Dataset records:
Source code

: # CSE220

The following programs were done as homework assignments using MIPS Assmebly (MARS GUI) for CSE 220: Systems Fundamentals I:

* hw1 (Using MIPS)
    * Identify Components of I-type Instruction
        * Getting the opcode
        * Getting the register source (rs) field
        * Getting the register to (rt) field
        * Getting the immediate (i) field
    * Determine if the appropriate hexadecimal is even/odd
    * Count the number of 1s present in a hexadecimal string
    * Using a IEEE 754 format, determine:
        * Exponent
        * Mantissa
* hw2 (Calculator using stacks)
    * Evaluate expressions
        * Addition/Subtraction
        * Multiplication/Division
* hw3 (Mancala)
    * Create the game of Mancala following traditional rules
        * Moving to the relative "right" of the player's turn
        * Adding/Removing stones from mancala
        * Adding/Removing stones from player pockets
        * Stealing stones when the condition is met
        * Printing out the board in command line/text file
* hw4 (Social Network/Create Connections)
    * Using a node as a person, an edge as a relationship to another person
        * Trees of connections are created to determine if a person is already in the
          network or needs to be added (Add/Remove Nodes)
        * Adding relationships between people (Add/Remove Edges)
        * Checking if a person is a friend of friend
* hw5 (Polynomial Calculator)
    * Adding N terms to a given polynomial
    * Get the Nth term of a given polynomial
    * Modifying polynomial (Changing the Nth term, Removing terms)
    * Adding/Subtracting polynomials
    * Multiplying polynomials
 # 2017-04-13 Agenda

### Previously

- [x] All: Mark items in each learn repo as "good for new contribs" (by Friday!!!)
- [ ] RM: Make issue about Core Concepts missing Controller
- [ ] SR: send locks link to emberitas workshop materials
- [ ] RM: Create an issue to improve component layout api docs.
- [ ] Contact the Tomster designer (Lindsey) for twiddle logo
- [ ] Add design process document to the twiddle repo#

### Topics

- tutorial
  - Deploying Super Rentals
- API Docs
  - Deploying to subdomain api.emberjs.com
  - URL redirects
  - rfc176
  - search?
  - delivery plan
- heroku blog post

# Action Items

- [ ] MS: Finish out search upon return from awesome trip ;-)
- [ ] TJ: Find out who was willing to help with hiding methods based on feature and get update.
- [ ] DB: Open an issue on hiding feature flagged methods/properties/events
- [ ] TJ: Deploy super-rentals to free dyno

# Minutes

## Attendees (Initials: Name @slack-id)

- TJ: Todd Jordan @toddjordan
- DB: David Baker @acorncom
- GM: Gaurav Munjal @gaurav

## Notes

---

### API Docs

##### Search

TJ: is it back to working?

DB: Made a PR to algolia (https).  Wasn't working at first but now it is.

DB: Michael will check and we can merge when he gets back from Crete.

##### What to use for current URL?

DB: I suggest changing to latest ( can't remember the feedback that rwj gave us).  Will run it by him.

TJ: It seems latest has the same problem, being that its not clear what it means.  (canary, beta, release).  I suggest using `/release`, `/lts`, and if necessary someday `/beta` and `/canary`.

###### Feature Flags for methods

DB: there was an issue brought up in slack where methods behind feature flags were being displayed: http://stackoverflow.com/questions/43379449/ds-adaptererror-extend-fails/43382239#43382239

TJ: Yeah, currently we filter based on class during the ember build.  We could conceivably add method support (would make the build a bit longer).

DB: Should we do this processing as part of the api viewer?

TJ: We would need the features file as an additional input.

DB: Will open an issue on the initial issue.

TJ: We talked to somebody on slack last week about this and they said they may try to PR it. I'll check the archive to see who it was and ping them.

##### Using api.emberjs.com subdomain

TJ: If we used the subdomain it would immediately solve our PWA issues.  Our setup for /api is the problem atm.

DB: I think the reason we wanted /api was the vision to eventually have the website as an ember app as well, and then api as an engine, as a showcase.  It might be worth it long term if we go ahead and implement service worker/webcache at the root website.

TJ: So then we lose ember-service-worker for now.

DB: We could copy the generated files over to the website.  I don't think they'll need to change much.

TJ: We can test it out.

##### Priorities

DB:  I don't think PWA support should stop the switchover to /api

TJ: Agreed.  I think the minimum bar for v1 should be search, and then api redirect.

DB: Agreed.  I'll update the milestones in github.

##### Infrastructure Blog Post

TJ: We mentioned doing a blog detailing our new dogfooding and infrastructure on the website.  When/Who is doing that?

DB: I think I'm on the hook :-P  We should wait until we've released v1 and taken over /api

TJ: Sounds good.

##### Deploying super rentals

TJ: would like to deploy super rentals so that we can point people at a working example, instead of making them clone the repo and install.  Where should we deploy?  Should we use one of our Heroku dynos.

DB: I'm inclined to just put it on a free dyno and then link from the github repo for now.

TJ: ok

■ What this task involves
Only the lines above, from the first through the one holding "Getting the opcode", are to be output, and they must be copied exactly.

■ Solved problem
Source code

: # CSE220

The following programs were done as homework assignments using MIPS Assmebly (MARS GUI) for CSE 220: Systems Fundamentals I:

* hw1 (Using MIPS)
    * Identify Components of I-type Instruction
        * Getting the opcode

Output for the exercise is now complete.